First, there's the Bengals' 1-3 record. Second, their only victory came last week, against the winless Cleveland Browns. Third, the Bengals have performed poorly in most phases. When the Bills watch videotape of them, they're going to have a hard time working up the feeling that this will be a difficult challenge.
At 3-1 and after victories against the Denver Broncos and Atlanta Falcons, the Bills have plenty of reason to feel good about themselves. Maybe too good, especially when going back to the place where they scored one of their seven victories last season.
Sean McDermott realizes how hard it will be to keep his players focused, which is why on Monday he made sure to say to reporters, "We're not where we need to be." That's the message he wants everyone at One Bills Drive to live by for the rest of the season, and beyond, but especially this week.
2. Run the ball with authority. The improvement in the Bills' running game has been gradual, but it's far from where it needs to be. The best part of what the Bills did on the ground against the Falcons was be persistent. Although they only averaged 3.3 yards per rush, they did run 36 times and that helped control the tempo and keep Matt Ryan and his elite passing arm off the field.
This time, the Bills need to do more than slow down the pace of the game. They need to start showing the kind of production they had in their season-opening victory against the New York Jets.
LeSean McCoy and his offensive line must start showing that they've become substantially more comfortable with the wide zone-blocking scheme of offensive coordinator Rick Dennison. The Bengals rank 17th in the NFL against the run, so there should be opportunities for McCoy to rip off some long gains and average better than the 3.8 yards per attempt he had last Sunday.
3. Stop the run with authority. Run defense was one of the big disappointments of the Falcons' game, especially given how solidly the Bills had played against the run through their first three games. The Bills allowed Atlanta to rush for 149 yards and average 5.1 yards per carry. Granted, Devonta Freeman and Tevin Coleman (who ran for 79 yards and averaged 8.8 yards per rush) form one of the better backfield duos in the league.
But the Bills have to do better. Their defensive front is capable of doing better. If they allow another opponent to have success on the ground, they might very well not weather that storm as well as they did a week ago.
Winning the physical battle up front could easily instill the sort of confidence that just might carry the Bengals a long way.
4. Don't let the Bengals have success with their quick-passing game. The Bengals try to overcome their poor pass protection by having Andy Dalton get the ball out of his hand as fast as possible to pass-catchers running short and intermediate passes.
It's hard to defend, as the Browns discovered. Dalton set a career high for completion percentage (83.3) by completing 25 of 30 passes for 286 yards and four touchdown passes with no interceptions.
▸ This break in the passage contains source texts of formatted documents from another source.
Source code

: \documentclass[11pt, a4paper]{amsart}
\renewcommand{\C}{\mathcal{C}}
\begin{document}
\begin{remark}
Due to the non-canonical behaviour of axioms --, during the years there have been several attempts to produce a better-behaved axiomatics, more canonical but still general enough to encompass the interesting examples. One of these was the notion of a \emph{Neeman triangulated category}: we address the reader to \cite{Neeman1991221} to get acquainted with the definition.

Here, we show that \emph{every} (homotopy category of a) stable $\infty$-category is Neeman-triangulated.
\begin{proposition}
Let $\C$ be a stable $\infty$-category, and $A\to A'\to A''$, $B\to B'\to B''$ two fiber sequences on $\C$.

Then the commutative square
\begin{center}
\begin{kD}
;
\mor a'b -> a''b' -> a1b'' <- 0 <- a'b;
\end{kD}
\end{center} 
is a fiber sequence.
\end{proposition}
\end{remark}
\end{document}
His 146.0 passer rating was the second-highest of his career. The week before, Dalton was equally efficient against the Green Bay Packers. In completing 79 percent of his throws (third-best of his career), he connected with nine different receivers.
The Bills can't waste any time getting into the backfield, which means their best penetrators up front -- Jerry Hughes, Lorenzo Alexander, Kyle Williams, Eddie Yarbrough, Ryan Davis, and Cedric Thornton -- need to be at the very top of their game.
Linemen, linebackers and safeties must be particularly sharp in coverage. Look for them to also mix up coverages to try to confuse Dalton and draw him into mistakes.
5. Keep moving Tyrod Taylor in the pocket and setting him up to find Charles Clay for big throws. Taylor is at his best on play-action passes, when he's rolling out and firing downfield. He doesn't have much in the way of deep-threat receivers, but he does have a play-making tight end in Clay.
Taylor should plan on making extensive use of him again to hit some back-breaking plays. The essence of the Bills' plan must be to take the will out of a team that has done more wrong than right so far.
Clay's speed and athleticism give him the ability to win one-on-one coverages that he's expected to frequently face against the Bengals' blitz-happy defense.